Entries provided:
______

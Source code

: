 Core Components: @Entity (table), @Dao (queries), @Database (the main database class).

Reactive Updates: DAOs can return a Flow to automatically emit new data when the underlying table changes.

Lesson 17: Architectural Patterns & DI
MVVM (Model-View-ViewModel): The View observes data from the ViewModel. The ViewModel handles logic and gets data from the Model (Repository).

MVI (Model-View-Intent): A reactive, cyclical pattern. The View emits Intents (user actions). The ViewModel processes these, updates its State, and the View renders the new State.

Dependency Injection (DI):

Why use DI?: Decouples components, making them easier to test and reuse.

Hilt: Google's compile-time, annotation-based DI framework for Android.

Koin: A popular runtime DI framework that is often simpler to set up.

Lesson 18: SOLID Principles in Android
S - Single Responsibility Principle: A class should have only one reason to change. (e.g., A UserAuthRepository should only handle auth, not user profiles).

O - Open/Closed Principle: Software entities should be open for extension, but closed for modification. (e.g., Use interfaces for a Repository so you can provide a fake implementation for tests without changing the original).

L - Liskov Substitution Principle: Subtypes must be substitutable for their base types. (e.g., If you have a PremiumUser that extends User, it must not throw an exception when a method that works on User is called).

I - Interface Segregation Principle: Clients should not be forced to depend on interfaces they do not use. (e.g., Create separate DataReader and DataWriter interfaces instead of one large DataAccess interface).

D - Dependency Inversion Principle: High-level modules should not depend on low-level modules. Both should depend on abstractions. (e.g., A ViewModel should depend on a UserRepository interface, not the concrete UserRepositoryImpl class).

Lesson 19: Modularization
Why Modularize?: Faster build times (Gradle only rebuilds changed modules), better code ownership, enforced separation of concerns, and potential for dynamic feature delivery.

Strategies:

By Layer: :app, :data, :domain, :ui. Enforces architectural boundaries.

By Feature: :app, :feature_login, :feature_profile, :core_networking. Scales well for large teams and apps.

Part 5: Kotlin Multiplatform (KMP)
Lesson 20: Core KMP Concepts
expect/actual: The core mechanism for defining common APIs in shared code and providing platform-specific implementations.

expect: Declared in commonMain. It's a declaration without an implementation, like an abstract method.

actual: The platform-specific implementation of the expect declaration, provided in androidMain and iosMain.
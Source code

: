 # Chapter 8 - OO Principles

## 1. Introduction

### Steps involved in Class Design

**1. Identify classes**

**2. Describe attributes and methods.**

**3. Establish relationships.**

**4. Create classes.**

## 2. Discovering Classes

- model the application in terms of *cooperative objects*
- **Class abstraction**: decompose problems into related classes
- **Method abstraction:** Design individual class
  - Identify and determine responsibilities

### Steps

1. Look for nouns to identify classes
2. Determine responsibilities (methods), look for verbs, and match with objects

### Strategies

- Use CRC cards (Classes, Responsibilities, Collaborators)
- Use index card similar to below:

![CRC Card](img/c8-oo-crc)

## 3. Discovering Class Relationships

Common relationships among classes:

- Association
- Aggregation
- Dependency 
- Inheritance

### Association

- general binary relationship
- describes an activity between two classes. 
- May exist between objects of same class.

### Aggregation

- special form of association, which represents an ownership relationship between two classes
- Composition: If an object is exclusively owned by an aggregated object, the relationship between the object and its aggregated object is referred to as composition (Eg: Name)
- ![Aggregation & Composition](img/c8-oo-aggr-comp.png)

______

Instructions to follow: Look above for the line holding "Lesson 18: SOLID Principles in Android", then set down exactly that line and every line after it up to and including the line holding "L - Liskov Substitution", with nothing else.

Expected output:
Lesson 18: SOLID Principles in Android
S - Single Responsibility Principle: A class should have only one reason to change. (e.g., A UserAuthRepository should only handle auth, not user profiles).

O - Open/Closed Principle: Software entities should be open for extension, but closed for modification. (e.g., Use interfaces for a Repository so you can provide a fake implementation for tests without changing the original).

L - Liskov Substitution Principle: Subtypes must be substitutable for their base types. (e.g., If you have a PremiumUser that extends User, it must not throw an exception when a method that works on User is called).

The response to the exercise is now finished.